Without further backing, however, Roche will be left trying to change standard of care to make PTEN testing mandatory in first-line prostate cancer, to determine whether ipatasertib should be added to Zyitiga or not. As doctors are happy to prescribe Zytiga or Xtandi – without any need for testing – this case could be hard to make.

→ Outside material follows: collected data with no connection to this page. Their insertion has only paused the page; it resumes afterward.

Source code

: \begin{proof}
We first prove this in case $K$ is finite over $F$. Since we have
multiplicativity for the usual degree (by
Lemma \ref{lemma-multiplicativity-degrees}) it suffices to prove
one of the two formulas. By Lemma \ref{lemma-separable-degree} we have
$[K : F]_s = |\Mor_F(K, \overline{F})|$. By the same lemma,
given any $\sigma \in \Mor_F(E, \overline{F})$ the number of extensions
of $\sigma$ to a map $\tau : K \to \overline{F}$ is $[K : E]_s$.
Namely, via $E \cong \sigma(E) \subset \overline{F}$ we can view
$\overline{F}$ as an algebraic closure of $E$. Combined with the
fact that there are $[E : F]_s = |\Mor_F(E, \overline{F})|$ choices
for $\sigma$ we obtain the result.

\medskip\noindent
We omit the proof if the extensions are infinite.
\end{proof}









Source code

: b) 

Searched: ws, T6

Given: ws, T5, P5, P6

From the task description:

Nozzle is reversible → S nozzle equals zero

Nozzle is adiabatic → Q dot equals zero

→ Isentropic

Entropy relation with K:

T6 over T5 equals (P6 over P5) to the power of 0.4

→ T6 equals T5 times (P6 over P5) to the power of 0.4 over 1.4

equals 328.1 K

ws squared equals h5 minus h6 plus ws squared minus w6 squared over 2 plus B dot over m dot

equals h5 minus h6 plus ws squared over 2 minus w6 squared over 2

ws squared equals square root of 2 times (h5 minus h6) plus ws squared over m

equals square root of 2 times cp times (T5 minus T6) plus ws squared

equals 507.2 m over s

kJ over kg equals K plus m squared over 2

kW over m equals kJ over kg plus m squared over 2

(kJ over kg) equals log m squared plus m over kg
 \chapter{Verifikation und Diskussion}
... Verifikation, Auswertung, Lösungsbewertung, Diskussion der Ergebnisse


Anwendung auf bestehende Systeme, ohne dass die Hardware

Roche's pivotal programme for ipatasertib | |||
---|---|---|---|
Study | Setting | Design | Primary endpoints |
Ipatential-150 | 1L mCRPC | +Zytiga vs Zytiga | PFS in PTEN-altered & all-comers |
Ipatunity-130 | 1L TNBC & HR+ Her2- breast cancer (both PTEN-altered) | +paclitaxel vs paclitaxel | PFS |
Ipatunity-150 | 1L HR+ Her2- breast cancer | +fulvestrant+Ibrance vs fulvestrant+Ibrance | PFS in PTEN-altered & all-comers |
Ipatunity-170 | 1L TNBC | +Tecentriq+paclitaxel vs Tecentriq+paclitaxel vs paclitaxel, PD-L1+ & PD-L1- | PFS & OS |
Source: Roche presentation & clinicaltrials.gov. |
In addition to prostate cancer, Roche’s ipatasertib 2020 filing plan includes first or second-line triple-negative breast cancer, and front-line HR-positive Her2-negative breast cancer. Ipatunity-130, a pivotal trial in these settings, reads out this year, and it will be noted that this recruited only PTEN-altered patients.
Unless further studies back a benefit in all-comers the Swiss firm will have to make the case for PTEN testing in breast cancer, too. Otherwise ipatasertib will end up a curate’s egg whose positive aspects fail to redeem its shortcomings.